>>>

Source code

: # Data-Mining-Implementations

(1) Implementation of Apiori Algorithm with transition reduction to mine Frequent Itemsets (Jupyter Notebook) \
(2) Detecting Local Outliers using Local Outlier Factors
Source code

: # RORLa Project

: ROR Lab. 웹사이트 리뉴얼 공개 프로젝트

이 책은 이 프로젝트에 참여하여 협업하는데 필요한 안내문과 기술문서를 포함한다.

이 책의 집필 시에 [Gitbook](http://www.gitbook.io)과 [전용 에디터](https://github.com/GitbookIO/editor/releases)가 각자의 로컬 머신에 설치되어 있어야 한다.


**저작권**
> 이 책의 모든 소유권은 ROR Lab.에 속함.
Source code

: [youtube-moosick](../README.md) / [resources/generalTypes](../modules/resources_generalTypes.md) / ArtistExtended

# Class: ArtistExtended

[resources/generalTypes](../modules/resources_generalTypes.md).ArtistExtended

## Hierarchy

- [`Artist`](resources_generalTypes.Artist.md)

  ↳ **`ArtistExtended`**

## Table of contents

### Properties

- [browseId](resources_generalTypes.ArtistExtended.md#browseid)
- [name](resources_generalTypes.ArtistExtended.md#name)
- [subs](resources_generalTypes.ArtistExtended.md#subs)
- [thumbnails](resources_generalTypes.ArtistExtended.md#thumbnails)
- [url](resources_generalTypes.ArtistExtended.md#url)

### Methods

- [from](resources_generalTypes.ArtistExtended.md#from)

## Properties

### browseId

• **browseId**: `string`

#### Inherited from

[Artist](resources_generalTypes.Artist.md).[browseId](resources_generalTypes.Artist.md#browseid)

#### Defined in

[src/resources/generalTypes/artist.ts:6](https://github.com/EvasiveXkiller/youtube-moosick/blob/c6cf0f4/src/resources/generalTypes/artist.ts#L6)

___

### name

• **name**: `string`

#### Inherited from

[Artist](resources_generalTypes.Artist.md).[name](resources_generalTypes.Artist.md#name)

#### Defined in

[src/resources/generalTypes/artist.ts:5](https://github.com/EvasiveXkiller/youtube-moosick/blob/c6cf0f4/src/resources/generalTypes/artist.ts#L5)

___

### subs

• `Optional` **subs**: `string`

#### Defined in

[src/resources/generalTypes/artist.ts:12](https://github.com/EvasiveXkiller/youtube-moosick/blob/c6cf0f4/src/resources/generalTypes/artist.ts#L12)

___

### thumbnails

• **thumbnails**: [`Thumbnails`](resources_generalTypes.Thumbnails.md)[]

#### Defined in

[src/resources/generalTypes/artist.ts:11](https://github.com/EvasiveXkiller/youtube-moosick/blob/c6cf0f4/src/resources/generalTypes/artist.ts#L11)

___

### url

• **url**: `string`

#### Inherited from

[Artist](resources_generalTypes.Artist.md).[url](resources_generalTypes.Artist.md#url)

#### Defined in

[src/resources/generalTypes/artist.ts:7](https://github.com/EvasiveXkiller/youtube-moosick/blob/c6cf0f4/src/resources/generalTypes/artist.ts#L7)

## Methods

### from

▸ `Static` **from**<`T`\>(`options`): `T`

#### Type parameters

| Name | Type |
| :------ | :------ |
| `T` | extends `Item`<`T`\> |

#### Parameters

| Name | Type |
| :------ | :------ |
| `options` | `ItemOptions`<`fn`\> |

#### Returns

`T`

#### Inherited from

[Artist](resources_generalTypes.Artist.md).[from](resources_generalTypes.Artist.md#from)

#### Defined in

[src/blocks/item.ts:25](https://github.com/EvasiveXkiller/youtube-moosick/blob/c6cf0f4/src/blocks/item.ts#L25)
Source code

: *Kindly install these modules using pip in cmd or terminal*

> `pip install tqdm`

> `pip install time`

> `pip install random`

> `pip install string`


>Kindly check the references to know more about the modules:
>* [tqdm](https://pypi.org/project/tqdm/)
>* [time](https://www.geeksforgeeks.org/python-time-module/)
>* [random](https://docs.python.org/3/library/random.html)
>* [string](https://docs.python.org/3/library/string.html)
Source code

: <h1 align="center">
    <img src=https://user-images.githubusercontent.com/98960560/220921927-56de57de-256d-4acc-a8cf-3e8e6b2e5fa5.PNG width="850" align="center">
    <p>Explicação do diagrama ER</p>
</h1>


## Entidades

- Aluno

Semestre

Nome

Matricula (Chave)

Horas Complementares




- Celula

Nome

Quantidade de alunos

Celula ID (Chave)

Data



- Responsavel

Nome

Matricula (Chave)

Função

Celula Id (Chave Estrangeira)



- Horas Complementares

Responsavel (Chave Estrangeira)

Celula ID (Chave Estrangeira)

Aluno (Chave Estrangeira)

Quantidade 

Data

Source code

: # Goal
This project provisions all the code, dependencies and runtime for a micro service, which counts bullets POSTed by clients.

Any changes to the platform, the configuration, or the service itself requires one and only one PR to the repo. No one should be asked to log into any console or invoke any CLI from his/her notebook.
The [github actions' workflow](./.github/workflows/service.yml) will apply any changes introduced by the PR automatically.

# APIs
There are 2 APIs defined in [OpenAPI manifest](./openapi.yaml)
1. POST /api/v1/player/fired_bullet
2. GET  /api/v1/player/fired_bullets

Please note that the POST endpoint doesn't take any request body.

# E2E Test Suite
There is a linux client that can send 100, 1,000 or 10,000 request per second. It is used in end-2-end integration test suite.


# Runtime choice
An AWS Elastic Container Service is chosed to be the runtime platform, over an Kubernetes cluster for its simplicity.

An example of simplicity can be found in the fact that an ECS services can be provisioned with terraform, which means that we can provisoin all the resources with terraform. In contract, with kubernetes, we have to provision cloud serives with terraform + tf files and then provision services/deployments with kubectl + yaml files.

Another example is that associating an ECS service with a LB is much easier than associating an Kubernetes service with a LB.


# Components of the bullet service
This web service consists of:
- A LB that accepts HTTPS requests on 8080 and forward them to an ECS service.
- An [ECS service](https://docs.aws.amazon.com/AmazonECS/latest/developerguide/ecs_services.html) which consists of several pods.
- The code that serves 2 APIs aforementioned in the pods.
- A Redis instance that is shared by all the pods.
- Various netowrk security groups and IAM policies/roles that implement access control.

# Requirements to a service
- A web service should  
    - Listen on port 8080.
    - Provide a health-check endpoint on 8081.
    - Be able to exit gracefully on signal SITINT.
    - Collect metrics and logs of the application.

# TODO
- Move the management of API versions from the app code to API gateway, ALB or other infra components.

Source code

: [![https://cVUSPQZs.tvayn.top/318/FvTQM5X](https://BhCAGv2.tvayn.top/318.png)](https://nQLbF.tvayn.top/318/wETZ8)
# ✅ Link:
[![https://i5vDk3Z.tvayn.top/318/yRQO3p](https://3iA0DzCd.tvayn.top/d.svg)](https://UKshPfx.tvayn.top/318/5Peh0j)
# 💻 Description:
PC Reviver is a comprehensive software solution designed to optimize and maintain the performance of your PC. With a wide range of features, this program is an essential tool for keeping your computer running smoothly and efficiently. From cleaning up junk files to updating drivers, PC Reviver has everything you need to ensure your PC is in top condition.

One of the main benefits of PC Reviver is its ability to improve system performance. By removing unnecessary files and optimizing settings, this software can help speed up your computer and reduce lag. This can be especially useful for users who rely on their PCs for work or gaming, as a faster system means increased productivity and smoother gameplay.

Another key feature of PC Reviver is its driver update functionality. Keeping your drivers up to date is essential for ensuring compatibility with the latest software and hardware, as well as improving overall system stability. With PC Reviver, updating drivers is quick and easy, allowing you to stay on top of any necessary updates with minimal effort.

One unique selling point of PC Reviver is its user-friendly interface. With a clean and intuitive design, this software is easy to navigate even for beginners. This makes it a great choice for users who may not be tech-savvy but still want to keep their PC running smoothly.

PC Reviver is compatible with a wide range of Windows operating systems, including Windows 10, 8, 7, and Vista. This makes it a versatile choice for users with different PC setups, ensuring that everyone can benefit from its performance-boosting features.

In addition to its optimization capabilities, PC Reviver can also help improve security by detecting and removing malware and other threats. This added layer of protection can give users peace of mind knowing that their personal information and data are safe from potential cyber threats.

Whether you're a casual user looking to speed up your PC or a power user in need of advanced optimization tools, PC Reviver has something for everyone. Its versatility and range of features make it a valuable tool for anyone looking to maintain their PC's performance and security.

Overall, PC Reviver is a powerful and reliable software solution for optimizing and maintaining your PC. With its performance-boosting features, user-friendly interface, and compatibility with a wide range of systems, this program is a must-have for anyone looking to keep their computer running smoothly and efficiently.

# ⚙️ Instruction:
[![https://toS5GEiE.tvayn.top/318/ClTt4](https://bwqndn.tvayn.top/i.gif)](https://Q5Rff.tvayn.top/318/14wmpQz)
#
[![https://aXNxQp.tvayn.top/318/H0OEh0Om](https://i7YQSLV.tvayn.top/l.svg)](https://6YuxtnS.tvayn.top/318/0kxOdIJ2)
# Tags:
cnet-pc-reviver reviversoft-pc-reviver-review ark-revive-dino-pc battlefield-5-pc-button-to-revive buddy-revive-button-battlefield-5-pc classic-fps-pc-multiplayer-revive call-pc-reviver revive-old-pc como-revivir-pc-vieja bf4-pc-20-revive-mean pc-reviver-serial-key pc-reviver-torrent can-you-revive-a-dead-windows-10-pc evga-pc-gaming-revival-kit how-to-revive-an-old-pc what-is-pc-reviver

<<<

| Work instruction |
In the records above, find every line containing the word "thumbnails" and show it.

| Answer section |
- [thumbnails](resources_generalTypes.ArtistExtended.md#thumbnails)
### thumbnails
• **thumbnails**: [`Thumbnails`](resources_generalTypes.Thumbnails.md)[]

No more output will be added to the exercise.